Although there is no normal or single way to run, running assessments can provide the clues as to what small aspects of someone gait need to be altered to help make big differences to their pain and prevent injuries.

Problems will arise either at the start of a training program or once things start to get much busier and the kilometres suddenly start to tick up. If you are training for a longer distance race but are starting to get pain or soreness only at 10km, you might be worried at your ability to get through the training in the lead up to your race.

The biggest mistake that I will often see is someone coming in 4-6 weeks before their first long distance race, where they have let something go and they are currently unable to get through the first 5km without limping. At that stage it is more about getting the athlete to manage both the remaining training and their pain. The technique changes can come after the race.

Ideally, we are seeing someone as they start to notice niggles and have the time to reduce the amount of running they are doing temporarily, to allow for integration of better running form.

Christian Barton Running retraining Masterclass


If this sounds like something you have experienced before or you are planning on getting out of the house and pushing your running limits then a running assessment might just be for you.

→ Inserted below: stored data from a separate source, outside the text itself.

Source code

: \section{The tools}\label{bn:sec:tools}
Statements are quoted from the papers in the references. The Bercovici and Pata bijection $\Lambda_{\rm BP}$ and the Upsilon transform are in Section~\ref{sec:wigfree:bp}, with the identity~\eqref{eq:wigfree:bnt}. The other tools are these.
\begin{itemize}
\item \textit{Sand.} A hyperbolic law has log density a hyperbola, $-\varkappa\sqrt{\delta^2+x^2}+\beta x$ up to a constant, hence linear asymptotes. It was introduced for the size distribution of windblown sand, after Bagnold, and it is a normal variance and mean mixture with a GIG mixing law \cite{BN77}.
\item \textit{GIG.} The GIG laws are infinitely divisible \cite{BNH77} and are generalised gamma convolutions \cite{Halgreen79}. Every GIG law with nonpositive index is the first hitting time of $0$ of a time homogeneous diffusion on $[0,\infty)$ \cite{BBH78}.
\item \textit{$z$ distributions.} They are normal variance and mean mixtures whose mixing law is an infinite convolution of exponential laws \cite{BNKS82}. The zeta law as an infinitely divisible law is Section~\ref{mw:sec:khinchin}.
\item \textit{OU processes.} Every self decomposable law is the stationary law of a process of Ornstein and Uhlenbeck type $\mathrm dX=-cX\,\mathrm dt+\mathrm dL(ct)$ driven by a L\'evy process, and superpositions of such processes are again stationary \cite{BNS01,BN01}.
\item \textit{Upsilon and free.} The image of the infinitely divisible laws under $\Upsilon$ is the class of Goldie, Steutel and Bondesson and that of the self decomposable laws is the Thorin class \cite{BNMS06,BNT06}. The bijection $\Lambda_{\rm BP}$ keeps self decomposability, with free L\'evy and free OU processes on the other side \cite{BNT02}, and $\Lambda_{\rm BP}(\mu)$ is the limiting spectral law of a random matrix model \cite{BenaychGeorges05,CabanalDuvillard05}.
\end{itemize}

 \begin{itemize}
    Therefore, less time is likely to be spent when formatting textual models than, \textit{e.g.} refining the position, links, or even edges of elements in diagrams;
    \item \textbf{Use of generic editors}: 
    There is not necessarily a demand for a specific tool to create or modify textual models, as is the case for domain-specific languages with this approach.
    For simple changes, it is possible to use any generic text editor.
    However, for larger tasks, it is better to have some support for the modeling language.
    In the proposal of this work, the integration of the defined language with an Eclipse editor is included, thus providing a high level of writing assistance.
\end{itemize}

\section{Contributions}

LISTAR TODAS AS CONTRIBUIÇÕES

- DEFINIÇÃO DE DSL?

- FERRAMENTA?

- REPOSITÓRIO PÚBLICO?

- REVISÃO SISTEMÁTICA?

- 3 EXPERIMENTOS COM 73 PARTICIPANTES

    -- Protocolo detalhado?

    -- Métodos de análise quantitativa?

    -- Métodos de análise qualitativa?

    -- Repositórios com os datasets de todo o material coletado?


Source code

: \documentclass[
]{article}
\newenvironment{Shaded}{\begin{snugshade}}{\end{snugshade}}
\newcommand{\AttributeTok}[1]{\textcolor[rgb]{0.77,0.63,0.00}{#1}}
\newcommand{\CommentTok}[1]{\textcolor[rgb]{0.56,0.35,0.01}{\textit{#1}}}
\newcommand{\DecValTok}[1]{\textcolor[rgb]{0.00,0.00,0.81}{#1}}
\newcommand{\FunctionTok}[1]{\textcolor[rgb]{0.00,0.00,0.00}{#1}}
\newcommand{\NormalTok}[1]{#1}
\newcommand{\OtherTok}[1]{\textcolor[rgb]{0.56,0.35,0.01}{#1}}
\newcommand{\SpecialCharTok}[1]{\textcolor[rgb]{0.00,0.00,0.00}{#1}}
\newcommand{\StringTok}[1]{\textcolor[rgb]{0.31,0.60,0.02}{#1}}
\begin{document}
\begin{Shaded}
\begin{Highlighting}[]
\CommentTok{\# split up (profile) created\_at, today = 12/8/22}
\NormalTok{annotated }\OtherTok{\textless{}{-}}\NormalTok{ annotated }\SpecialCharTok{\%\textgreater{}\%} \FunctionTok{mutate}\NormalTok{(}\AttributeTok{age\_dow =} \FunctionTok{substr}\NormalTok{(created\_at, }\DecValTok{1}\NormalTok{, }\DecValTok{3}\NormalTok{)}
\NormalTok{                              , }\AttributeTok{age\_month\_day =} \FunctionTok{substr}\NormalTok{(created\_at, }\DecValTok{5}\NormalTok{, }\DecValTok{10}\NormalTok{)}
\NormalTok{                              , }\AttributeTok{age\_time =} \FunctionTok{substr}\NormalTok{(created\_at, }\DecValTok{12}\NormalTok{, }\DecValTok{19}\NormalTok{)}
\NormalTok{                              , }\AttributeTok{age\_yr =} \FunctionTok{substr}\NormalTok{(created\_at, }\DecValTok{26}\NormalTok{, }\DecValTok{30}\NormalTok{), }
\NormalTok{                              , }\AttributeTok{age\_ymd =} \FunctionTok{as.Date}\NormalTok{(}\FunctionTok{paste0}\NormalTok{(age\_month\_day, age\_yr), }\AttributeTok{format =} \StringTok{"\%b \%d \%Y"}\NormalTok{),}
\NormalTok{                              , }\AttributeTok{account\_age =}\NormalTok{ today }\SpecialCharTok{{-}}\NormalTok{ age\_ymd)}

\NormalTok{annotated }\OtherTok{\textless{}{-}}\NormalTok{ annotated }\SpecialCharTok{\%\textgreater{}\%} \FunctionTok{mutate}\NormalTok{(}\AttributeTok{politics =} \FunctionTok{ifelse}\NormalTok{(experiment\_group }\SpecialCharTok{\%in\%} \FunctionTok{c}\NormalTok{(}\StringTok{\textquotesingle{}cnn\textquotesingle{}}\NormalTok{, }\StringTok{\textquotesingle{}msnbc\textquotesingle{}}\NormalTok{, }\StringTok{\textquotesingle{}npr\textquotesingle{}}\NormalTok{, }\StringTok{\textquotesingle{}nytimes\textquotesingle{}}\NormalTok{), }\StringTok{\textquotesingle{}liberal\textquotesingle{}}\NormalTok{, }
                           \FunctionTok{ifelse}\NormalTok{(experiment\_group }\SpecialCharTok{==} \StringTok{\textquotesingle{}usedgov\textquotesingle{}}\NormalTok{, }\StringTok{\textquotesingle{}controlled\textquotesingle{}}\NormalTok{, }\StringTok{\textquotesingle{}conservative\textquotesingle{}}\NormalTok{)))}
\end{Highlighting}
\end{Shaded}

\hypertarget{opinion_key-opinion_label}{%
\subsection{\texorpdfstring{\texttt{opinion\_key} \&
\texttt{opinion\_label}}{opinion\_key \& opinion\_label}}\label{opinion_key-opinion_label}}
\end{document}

Running assessment are often integrated into regular appointments by physiotherapists when you come to see them about your running injury. If you want your running specifically looked at and there is no pressing issue or problem, you can always organize an appointment to specifically analyse how you run.


Jacob graduated from Latrobe University in 2013 and has worked extensively with lower limb injuries in runners (including run assessments), as well as several football and high-level basketball teams since. He also has a special interest in groin, hip and knee pain in particular. Jacob has recently returned this year from 3 years living abroad in Tokyo, where he had the opportunity to be involved with the 2019 Rugby World Cup Australian side. Currently he is in the final year of his Masters of Sports Physiotherapy degree.


1. Mullaney, M. J., & Fukunaga, T. (2016). Current concepts and treatment of patellofemoral compressive issues. International Journal of Sports Physical Therapy, 11(6), 891-902.

2. Neal, B. S., Barton, C. J., Gallie, R., O’halloran, P., & Morrissey, D. (2016). Runners with patellofemoral pain have altered biomechanics which targeted interventions can modify: A systematic review and meta-analysis. Gait & Posture, 45, 69-82.

3. Barton, C. J., Lack, S., Hemmings, S., Tufail, S., & Morrissey, D. (2015). The ‘best practice guide to conservative management of patellofemoral pain’: Incorporating level 1 evidence with expert clinical reasoning. British Journal of Sports Medicine, 49(14), 923-934.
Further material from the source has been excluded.